* **PROBLEM DETAILS**
Figure out the number of lines in the entries that hold the string "types", then give that number and nothing else.

BEGIN DATA FOR THE TASK

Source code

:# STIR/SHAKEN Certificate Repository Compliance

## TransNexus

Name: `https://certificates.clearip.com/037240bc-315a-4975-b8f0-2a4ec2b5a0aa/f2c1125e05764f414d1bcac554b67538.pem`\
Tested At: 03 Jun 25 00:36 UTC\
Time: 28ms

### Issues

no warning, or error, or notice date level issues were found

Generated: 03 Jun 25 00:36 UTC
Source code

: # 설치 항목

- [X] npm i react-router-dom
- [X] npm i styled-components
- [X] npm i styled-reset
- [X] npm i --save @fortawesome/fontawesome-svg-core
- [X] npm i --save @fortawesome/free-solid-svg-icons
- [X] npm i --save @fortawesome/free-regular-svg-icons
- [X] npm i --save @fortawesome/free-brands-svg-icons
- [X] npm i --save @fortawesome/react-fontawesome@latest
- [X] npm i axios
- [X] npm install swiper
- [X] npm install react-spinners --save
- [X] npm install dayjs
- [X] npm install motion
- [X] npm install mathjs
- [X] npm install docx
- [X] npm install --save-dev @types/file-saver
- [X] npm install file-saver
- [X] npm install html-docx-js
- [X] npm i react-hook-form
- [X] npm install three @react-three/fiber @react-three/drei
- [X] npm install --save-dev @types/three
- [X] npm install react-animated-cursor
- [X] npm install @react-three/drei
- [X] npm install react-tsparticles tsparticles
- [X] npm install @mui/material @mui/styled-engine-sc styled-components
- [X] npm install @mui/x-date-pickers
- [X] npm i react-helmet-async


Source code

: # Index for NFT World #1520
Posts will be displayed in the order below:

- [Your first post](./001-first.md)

END DATA FOR THE TASK

* **EXERCISE SOLUTION**
2